## Stored data:
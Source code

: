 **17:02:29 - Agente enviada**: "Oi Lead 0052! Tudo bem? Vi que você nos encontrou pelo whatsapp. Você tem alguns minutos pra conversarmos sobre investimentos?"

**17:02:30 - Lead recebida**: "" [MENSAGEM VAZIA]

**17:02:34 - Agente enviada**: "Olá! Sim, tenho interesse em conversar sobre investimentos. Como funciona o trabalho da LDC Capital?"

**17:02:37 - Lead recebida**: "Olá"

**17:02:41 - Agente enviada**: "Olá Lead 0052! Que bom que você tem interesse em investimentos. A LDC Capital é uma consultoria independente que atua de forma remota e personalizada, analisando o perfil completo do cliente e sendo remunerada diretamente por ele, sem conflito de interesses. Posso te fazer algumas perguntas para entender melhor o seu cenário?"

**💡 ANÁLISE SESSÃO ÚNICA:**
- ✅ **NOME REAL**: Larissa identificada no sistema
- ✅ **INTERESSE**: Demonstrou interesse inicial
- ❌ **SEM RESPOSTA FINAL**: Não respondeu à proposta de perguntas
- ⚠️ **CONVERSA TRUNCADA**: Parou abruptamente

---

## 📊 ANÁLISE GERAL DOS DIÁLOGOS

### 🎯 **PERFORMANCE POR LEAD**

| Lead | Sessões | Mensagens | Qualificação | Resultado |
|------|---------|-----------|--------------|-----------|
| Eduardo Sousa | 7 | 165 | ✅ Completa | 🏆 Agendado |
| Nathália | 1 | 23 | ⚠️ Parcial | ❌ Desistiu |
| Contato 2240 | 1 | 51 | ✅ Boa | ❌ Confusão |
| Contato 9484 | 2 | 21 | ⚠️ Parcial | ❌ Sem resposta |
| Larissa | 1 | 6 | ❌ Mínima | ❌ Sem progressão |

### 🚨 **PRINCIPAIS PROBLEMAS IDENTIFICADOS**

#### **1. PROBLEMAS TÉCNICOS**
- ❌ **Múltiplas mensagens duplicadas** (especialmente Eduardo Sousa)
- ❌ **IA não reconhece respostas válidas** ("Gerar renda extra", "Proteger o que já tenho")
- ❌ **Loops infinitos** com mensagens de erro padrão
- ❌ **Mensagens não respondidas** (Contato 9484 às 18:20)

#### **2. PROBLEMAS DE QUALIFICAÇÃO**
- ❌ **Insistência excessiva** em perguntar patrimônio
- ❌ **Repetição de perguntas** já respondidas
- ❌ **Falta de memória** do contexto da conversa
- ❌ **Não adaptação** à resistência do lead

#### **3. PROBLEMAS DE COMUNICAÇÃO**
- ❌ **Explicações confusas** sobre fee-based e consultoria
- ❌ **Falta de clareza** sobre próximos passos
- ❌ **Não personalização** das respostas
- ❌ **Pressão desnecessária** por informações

## Prompt:
Copy the records out again word for word.

## Your response:
Source code

: **17:02:29 - Agente enviada**: "Oi Lead 0052! Tudo bem? Vi que você nos encontrou pelo whatsapp. Você tem alguns minutos pra conversarmos sobre investimentos?"

**17:02:30 - Lead recebida**: "" [MENSAGEM VAZIA]

**17:02:34 - Agente enviada**: "Olá! Sim, tenho interesse em conversar sobre investimentos. Como funciona o trabalho da LDC Capital?"

**17:02:37 - Lead recebida**: "Olá"

**17:02:41 - Agente enviada**: "Olá Lead 0052! Que bom que você tem interesse em investimentos. A LDC Capital é uma consultoria independente que atua de forma remota e personalizada, analisando o perfil completo do cliente e sendo remunerada diretamente por ele, sem conflito de interesses. Posso te fazer algumas perguntas para entender melhor o seu cenário?"

**💡 ANÁLISE SESSÃO ÚNICA:**
- ✅ **NOME REAL**: Larissa identificada no sistema
- ✅ **INTERESSE**: Demonstrou interesse inicial
- ❌ **SEM RESPOSTA FINAL**: Não respondeu à proposta de perguntas
- ⚠️ **CONVERSA TRUNCADA**: Parou abruptamente

---

## 📊 ANÁLISE GERAL DOS DIÁLOGOS

### 🎯 **PERFORMANCE POR LEAD**

| Lead | Sessões | Mensagens | Qualificação | Resultado |
|------|---------|-----------|--------------|-----------|
| Eduardo Sousa | 7 | 165 | ✅ Completa | 🏆 Agendado |
| Nathália | 1 | 23 | ⚠️ Parcial | ❌ Desistiu |
| Contato 2240 | 1 | 51 | ✅ Boa | ❌ Confusão |
| Contato 9484 | 2 | 21 | ⚠️ Parcial | ❌ Sem resposta |
| Larissa | 1 | 6 | ❌ Mínima | ❌ Sem progressão |

### 🚨 **PRINCIPAIS PROBLEMAS IDENTIFICADOS**

#### **1. PROBLEMAS TÉCNICOS**
- ❌ **Múltiplas mensagens duplicadas** (especialmente Eduardo Sousa)
- ❌ **IA não reconhece respostas válidas** ("Gerar renda extra", "Proteger o que já tenho")
- ❌ **Loops infinitos** com mensagens de erro padrão
- ❌ **Mensagens não respondidas** (Contato 9484 às 18:20)

#### **2. PROBLEMAS DE QUALIFICAÇÃO**
- ❌ **Insistência excessiva** em perguntar patrimônio
- ❌ **Repetição de perguntas** já respondidas
- ❌ **Falta de memória** do contexto da conversa
- ❌ **Não adaptação** à resistência do lead

#### **3. PROBLEMAS DE COMUNICAÇÃO**
- ❌ **Explicações confusas** sobre fee-based e consultoria
- ❌ **Falta de clareza** sobre próximos passos
- ❌ **Não personalização** das respostas
- ❌ **Pressão desnecessária** por informações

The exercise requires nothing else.